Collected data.
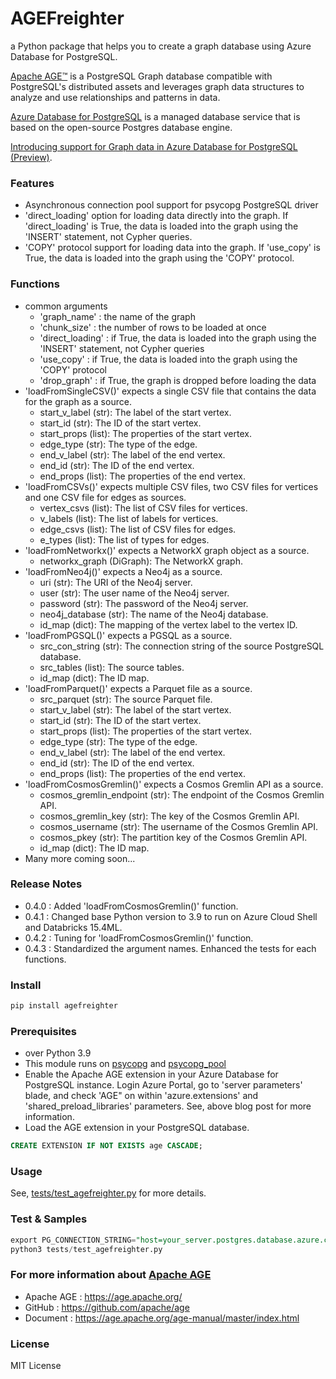 # AGEFreighter

a Python package that helps you to create a graph database using Azure Database for PostgreSQL.

[Apache AGE™](https://age.apache.org/) is a PostgreSQL Graph database compatible with PostgreSQL's distributed assets and leverages graph data structures to analyze and use relationships and patterns in data.

[Azure Database for PostgreSQL](https://azure.microsoft.com/en-us/services/postgresql/) is a managed database service that is based on the open-source Postgres database engine.

[Introducing support for Graph data in Azure Database for PostgreSQL (Preview)](https://techcommunity.microsoft.com/blog/adforpostgresql/introducing-support-for-graph-data-in-azure-database-for-postgresql-preview/4275628).

### Features
* Asynchronous connection pool support for psycopg PostgreSQL driver
* 'direct_loading' option for loading data directly into the graph. If 'direct_loading' is True, the data is loaded into the graph using the 'INSERT' statement, not Cypher queries.
* 'COPY' protocol support for loading data into the graph. If 'use_copy' is True, the data is loaded into the graph using the 'COPY' protocol.

### Functions
* common arguments
  * 'graph_name' : the name of the graph
  * 'chunk_size' : the number of rows to be loaded at once
  * 'direct_loading' : if True, the data is loaded into the graph using the 'INSERT' statement, not Cypher queries
  * 'use_copy' : if True, the data is loaded into the graph using the 'COPY' protocol
  * 'drop_graph' : if True, the graph is dropped before loading the data
* 'loadFromSingleCSV()' expects a single CSV file that contains the data for the graph as a source.
  *  start_v_label (str): The label of the start vertex.
  *  start_id (str): The ID of the start vertex.
  *  start_props (list): The properties of the start vertex.
  *  edge_type (str): The type of the edge.
  *  end_v_label (str): The label of the end vertex.
  *  end_id (str): The ID of the end vertex.
  *  end_props (list): The properties of the end vertex.
* 'loadFromCSVs()' expects multiple CSV files, two CSV files for vertices and one CSV file for edges as sources.
  *  vertex_csvs (list): The list of CSV files for vertices.
  *  v_labels (list): The list of labels for vertices.
  *  edge_csvs (list): The list of CSV files for edges.
  *  e_types (list): The list of types for edges.
* 'loadFromNetworkx()' expects a NetworkX graph object as a source.
  *  networkx_graph (DiGraph): The NetworkX graph.
* 'loadFromNeo4j()' expects a Neo4j as a source.
  *  uri (str): The URI of the Neo4j server.
  *  user (str): The user name of the Neo4j server.
  *  password (str): The password of the Neo4j server.
  *  neo4j_database (str): The name of the Neo4j database.
  *  id_map (dict): The mapping of the vertex label to the vertex ID.
* 'loadFromPGSQL()' expects a PGSQL as a source.
  *  src_con_string (str): The connection string of the source PostgreSQL database.
  *  src_tables (list): The source tables.
  *  id_map (dict): The ID map.
* 'loadFromParquet()' expects a Parquet file as a source.
  *  src_parquet (str): The source Parquet file.
  *  start_v_label (str): The label of the start vertex.
  *  start_id (str): The ID of the start vertex.
  *  start_props (list): The properties of the start vertex.
  *  edge_type (str): The type of the edge.
  *  end_v_label (str): The label of the end vertex.
  *  end_id (str): The ID of the end vertex.
  *  end_props (list): The properties of the end vertex.
* 'loadFromCosmosGremlin()' expects a Cosmos Gremlin API as a source.
  *  cosmos_gremlin_endpoint (str): The endpoint of the Cosmos Gremlin API.
  *  cosmos_gremlin_key (str): The key of the Cosmos Gremlin API.
  *  cosmos_username (str): The username of the Cosmos Gremlin API.
  *  cosmos_pkey (str): The partition key of the Cosmos Gremlin API.
  *  id_map (dict): The ID map.
* Many more coming soon...

### Release Notes
* 0.4.0 : Added 'loadFromCosmosGremlin()' function.
* 0.4.1 : Changed base Python version to 3.9 to run on Azure Cloud Shell and Databricks 15.4ML.
* 0.4.2 : Tuning for 'loadFromCosmosGremlin()' function.
* 0.4.3 : Standardized the argument names. Enhanced the tests for each functions.

### Install

```bash
pip install agefreighter
```

### Prerequisites
* over Python 3.9
* This module runs on [psycopg](https://www.psycopg.org/) and [psycopg_pool](https://www.psycopg.org/)
* Enable the Apache AGE extension in your Azure Database for PostgreSQL instance. Login Azure Portal, go to 'server parameters' blade, and check 'AGE" on within 'azure.extensions' and 'shared_preload_libraries' parameters. See, above blog post for more information.
* Load the AGE extension in your PostgreSQL database.

```sql
CREATE EXTENSION IF NOT EXISTS age CASCADE;
```

### Usage
See, [tests/test_agefreighter.py](https://github.com/rioriost/agefreighter/blob/6c61f53ec2cf3daf79356690096fee2d18e37631/tests/test_agefreighter.py) for more details.

### Test & Samples
```sql
export PG_CONNECTION_STRING="host=your_server.postgres.database.azure.com port=5432 dbname=postgres user=account password=your_password"
python3 tests/test_agefreighter.py
```

### For more information about [Apache AGE](https://age.apache.org/)
* Apache AGE : https://age.apache.org/
* GitHub : https://github.com/apache/age
* Document : https://age.apache.org/age-manual/master/index.html

### License
MIT License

To do. Show a copy of each line from the records above in which the string "information" occurs.

Response to this task.
* Enable the Apache AGE extension in your Azure Database for PostgreSQL instance. Login Azure Portal, go to 'server parameters' blade, and check 'AGE" on within 'azure.extensions' and 'shared_preload_libraries' parameters. See, above blog post for more information.
### For more information about [Apache AGE](https://age.apache.org/)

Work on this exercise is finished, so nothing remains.